Shieldtech plc is the Group's ultimate parent company. It is incorporated and
domiciled in England and Wales. Shieldtech plc's shares are listed on the AIM
market of the London Stock Exchange. The address of the registered office and
principal place of business is 5 Chesford Grange, Woolston, Warrington, WA1 4RQ.
These unaudited consolidated interim financial statements have been prepared in
accordance with International Financial Reporting Standard ('IFRS') IAS 34
Interim Financial Reporting. They do not include all the information required
for full annual financial statements and should be read in conjunction with the
consolidated financial statements of the Group for the year ended 30 June 2008
which have been delivered to the Registrar of Companies and are also available
on the Company's website at www.shieldtechplc.com. Those financial statements
received an unqualified audit report which did not contain statements under
section 237(2) and (3) of the Companies Act 1985.

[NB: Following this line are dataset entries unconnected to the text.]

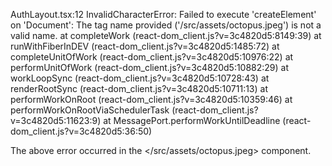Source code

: AuthLayout.tsx:12 InvalidCharacterError: Failed to execute 'createElement' on 'Document': The tag name provided ('/src/assets/octopus.jpeg') is not a valid name.
    at completeWork (react-dom_client.js?v=3c4820d5:8149:39)
    at runWithFiberInDEV (react-dom_client.js?v=3c4820d5:1485:72)
    at completeUnitOfWork (react-dom_client.js?v=3c4820d5:10976:22)
    at performUnitOfWork (react-dom_client.js?v=3c4820d5:10882:29)
    at workLoopSync (react-dom_client.js?v=3c4820d5:10728:43)
    at renderRootSync (react-dom_client.js?v=3c4820d5:10711:13)
    at performWorkOnRoot (react-dom_client.js?v=3c4820d5:10359:46)
    at performWorkOnRootViaSchedulerTask (react-dom_client.js?v=3c4820d5:11623:9)
    at MessagePort.performWorkUntilDeadline (react-dom_client.js?v=3c4820d5:36:50)

The above error occurred in the </src/assets/octopus.jpeg> component.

Shieldtech plc's consolidated interim financial statements are presented in
pounds sterling (GBP), which is also the functional currency of the Company.
2. Accounting policies
These unaudited consolidated interim financial statements have been prepared
under the historical cost convention. The accounting policies used in these
interim financial statements are consistent with those applied in the audited
financial statements of the Group for the year ended 30 June 2008.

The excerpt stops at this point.